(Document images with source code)
== == ==

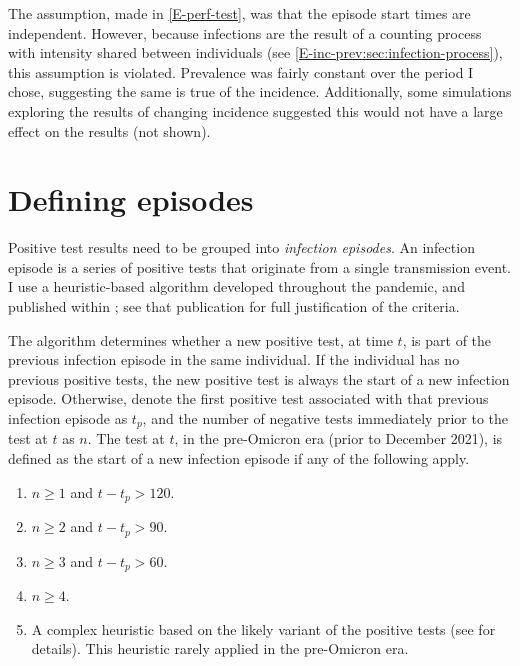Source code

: \documentclass[12pt, letterpaper]{article} %
\begin{document}
The assumption, made in \cref{E-perf-test}, was that the episode start times are independent.
However, because infections are the result of a counting process with intensity shared between individuals (see \cref{E-inc-prev:sec:infection-process}), this assumption is violated.
Prevalence was fairly constant over the period I chose, suggesting the same is true of the incidence.
Additionally, some simulations exploring the results of changing incidence suggested this would not have a large effect on the results (not shown).
\printbibliography[heading=bibintoc]

\appendix

\section{Defining episodes} \label{episodes}


Positive test results need to be grouped into \emph{infection episodes}.
An infection episode is a series of positive tests that originate from a single transmission event.
I use a heuristic-based algorithm developed throughout the pandemic, and published within \textcite{weiRisk}; see that publication for full justification of the criteria.

The algorithm determines whether a new positive test, at time $t$, is part of the previous infection episode in the same individual.
If the individual has no previous positive tests, the new positive test is always the start of a new infection episode.
Otherwise, denote the first positive test associated with that previous infection episode as $t_p$, and the number of negative tests immediately prior to the test at $t$ as $n$.
The test at $t$, in the pre-Omicron era (prior to December 2021), is defined as the start of a new infection episode if any of the following apply.
\begin{enumerate}
  \item $n \geq 1$ and $t - t_p > 120$.
  \item $n \geq 2$ and $t - t_p > 90$.
  \item $n \geq 3$ and $t - t_p > 60$.
  \item $n \geq 4$.
  \item A complex heuristic based on the likely variant of the positive tests (see \textcite{weiRisk} for details). This heuristic rarely applied in the pre-Omicron era.
\end{enumerate}
\end{document}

== == ==

◆ Activity ◆
Reading through the records above, report each line in which the string "cref" is found.

◆ Written answer ◆
The assumption, made in \cref{E-perf-test}, was that the episode start times are independent.
However, because infections are the result of a counting process with intensity shared between individuals (see \cref{E-inc-prev:sec:infection-process}), this assumption is violated.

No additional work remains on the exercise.